Jörg has asked me many times to give some thoughts on some of the
projects needed within the backend Thunderbird core code to solve some
key issues, if we plan to do significant improvements to the existing
codebase. I should also add that these issues are mostly orthogonal to
another huge effort which is maintaining Thunderbird functionality
against changes from the underlying Firefox code, with major Gecko
changes planned that will have huge impacts on Thunderbird.
Here's some thoughts on the technical debt independent of Gecko changes:
Part I: Specific subsystems
1. Replace Mork with a pluggable, async database.

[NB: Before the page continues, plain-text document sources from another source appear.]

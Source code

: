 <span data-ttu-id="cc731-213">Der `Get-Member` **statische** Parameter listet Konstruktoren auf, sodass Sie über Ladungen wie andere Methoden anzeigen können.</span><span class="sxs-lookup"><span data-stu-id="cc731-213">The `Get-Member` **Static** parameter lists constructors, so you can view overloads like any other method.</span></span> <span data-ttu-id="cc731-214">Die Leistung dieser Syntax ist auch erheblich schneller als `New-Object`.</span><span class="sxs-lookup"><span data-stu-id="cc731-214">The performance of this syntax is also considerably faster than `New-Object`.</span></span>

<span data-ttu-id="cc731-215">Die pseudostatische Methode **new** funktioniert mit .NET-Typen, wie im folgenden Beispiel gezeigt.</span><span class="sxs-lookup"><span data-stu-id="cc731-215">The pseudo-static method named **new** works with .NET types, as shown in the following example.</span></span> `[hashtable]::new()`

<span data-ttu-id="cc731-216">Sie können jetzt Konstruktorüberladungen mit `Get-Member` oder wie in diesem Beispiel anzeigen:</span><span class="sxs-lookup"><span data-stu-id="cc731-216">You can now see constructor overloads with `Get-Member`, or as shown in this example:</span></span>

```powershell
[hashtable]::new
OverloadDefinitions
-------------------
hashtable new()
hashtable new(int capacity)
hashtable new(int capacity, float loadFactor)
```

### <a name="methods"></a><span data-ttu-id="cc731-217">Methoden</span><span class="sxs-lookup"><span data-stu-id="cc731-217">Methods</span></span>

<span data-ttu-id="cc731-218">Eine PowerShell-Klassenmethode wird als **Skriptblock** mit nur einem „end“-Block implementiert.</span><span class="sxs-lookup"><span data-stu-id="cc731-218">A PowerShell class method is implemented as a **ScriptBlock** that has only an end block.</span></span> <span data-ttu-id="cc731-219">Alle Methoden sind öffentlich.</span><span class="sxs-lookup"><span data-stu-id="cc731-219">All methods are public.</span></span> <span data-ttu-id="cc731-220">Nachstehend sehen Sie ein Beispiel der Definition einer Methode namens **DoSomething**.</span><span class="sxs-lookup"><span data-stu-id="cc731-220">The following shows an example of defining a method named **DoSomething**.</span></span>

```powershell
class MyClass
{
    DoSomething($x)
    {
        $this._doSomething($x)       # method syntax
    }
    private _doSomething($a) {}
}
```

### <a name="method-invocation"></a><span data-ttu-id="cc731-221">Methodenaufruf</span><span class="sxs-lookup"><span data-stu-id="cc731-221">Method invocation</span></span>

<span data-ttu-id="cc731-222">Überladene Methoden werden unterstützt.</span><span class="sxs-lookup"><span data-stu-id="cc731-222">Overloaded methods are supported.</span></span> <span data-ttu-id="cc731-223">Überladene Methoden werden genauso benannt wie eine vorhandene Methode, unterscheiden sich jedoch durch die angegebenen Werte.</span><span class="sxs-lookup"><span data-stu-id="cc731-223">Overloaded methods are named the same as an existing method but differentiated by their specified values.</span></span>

Joshua and I had some conversations about this awhile back, and
generally the idea is to have an async call to a database that would
generate an immutable, read-only nsIMsgDBHdr-like object that would
represent a message. That object should be thread-safe. Any changes
would need to go through another async call.
As to the underlying database, previously we discussed using IndexedDB
for the sole reason that it was the only database then supported in Web
Workers. That needs to be rethought. SQLite would be an obvious
candidate, not sure if that could be made compatible with Web Workers or
not.
2. Rethink the view interfaces, nsMsgDBView.cpp and related subclasses.

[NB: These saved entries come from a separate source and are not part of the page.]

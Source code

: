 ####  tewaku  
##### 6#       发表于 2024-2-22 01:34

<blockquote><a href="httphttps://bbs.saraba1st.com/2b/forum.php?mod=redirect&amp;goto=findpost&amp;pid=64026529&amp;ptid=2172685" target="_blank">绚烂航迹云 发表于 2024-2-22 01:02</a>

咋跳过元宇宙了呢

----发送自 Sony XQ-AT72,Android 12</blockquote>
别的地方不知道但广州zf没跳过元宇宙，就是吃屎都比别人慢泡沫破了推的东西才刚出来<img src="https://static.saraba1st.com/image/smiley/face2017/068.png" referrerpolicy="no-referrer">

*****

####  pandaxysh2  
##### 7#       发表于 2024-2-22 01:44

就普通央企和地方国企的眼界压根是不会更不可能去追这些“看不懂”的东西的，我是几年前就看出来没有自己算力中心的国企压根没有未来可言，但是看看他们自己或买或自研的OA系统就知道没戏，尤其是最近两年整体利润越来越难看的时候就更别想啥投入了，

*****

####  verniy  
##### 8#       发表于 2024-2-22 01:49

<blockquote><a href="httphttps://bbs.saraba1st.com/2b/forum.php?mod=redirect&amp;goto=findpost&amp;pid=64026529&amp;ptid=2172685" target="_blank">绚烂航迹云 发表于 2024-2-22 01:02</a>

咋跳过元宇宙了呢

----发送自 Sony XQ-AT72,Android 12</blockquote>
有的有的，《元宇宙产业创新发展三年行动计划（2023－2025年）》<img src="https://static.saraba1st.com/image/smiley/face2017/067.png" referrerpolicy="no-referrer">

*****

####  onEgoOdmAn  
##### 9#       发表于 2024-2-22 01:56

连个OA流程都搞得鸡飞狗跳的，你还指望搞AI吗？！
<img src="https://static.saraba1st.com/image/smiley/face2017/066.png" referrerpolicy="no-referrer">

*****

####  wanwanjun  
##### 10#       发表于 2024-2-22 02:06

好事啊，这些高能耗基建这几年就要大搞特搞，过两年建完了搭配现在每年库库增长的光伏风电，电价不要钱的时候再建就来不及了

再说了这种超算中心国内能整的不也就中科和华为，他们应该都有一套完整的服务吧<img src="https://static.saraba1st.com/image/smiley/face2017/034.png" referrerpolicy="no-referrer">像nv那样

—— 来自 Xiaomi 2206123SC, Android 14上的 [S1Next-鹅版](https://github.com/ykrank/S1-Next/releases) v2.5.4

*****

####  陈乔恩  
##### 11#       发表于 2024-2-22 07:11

When I have tried to review changes there, I get the impression that we
have no idea anymore of how that was supposed to work originally, so
knowing the proper level to do a change is really hard. Also,
dbViewWrapper.js seems to add another layer of fixes on top of the C++
code. At the same time, we have talked about changing the underlying
thread view from XUL to HTML, providing the capability of multi-line
displays of message summaries like most other email clients.
This whole area should probably be rethought and rewritten.
3. Mime processing.
Joshua did JSMime awhile back, focusing on processing of email headers.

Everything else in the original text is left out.